O ministro do STF Flávio Dino ampliou nesta quinta-feira (5/3) a decisão de suspender as quebras de sigilo votadas em bloco pela CPMI do INSS no dia 26 de fevereiro, para todos os requerimentos aprovados.
Na quarta-feira (4/3), Dino suspendeu a votação da quebra de sigilo da mpresária Roberta Luchsinger. Agora, a decisão de Dino atinge também o filho do presidente Lula, Fábio Luís da Silva, o Lulinha.

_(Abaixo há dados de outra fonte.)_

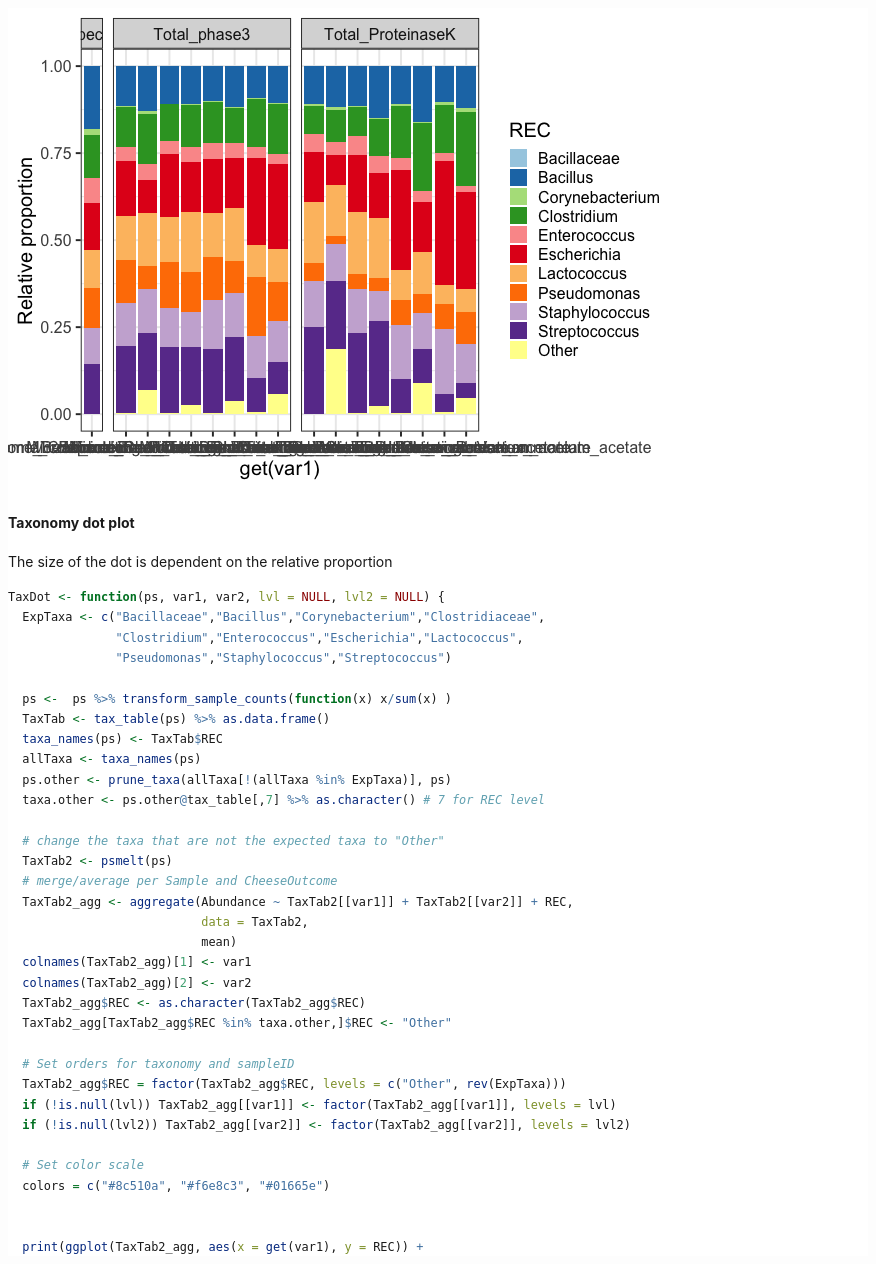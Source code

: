 ![](figs/unnamed-chunk-6-1.png)

#### Taxonomy dot plot

The size of the dot is dependent on the relative proportion

``` r
TaxDot <- function(ps, var1, var2, lvl = NULL, lvl2 = NULL) {
  ExpTaxa <- c("Bacillaceae","Bacillus","Corynebacterium","Clostridiaceae",
               "Clostridium","Enterococcus","Escherichia","Lactococcus",
               "Pseudomonas","Staphylococcus","Streptococcus") 

  ps <-  ps %>% transform_sample_counts(function(x) x/sum(x) )  
  TaxTab <- tax_table(ps) %>% as.data.frame()
  taxa_names(ps) <- TaxTab$REC 
  allTaxa <- taxa_names(ps)
  ps.other <- prune_taxa(allTaxa[!(allTaxa %in% ExpTaxa)], ps)
  taxa.other <- ps.other@tax_table[,7] %>% as.character() # 7 for REC level 
  
  # change the taxa that are not the expected taxa to "Other" 
  TaxTab2 <- psmelt(ps)
  # merge/average per Sample and CheeseOutcome
  TaxTab2_agg <- aggregate(Abundance ~ TaxTab2[[var1]] + TaxTab2[[var2]] + REC,
                           data = TaxTab2,
                           mean)
  colnames(TaxTab2_agg)[1] <- var1
  colnames(TaxTab2_agg)[2] <- var2
  TaxTab2_agg$REC <- as.character(TaxTab2_agg$REC)
  TaxTab2_agg[TaxTab2_agg$REC %in% taxa.other,]$REC <- "Other"
  
  # Set orders for taxonomy and sampleID
  TaxTab2_agg$REC = factor(TaxTab2_agg$REC, levels = c("Other", rev(ExpTaxa)))
  if (!is.null(lvl)) TaxTab2_agg[[var1]] <- factor(TaxTab2_agg[[var1]], levels = lvl)
  if (!is.null(lvl2)) TaxTab2_agg[[var2]] <- factor(TaxTab2_agg[[var2]], levels = lvl2)
  
  # Set color scale
  colors = c("#8c510a", "#f6e8c3", "#01665e")

  
  print(ggplot(TaxTab2_agg, aes(x = get(var1), y = REC)) +
```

“Com efeito, como equivocadamente houve a votação “em globo” em um único momento na Sessão do dia 26 de fevereiro de 2026, é impossível – inclusive em face do princípio lógico da não contradição – que o referido ato seja nulo para alguns e válido para outros. Tal situação geraria insegurança jurídica e intermináveis debates tanto na seara administrativa (no Banco Central e na Receita Federal), quanto na judiciária, com a altíssima probabilidade de desconsideração das provas colhidas no relevante Inquérito Parlamentar”, escreveu Dino.
Dino completa afirmando que a CPMI deve, se assim quiser, fazer uma nova votação das quebras de sigilo em relaçã a todos os alvos da votação em globo e “imotivada” realizada na quinta-feira (26/2). As informações são do colunista Igor Gadelha, do site Metrópoles.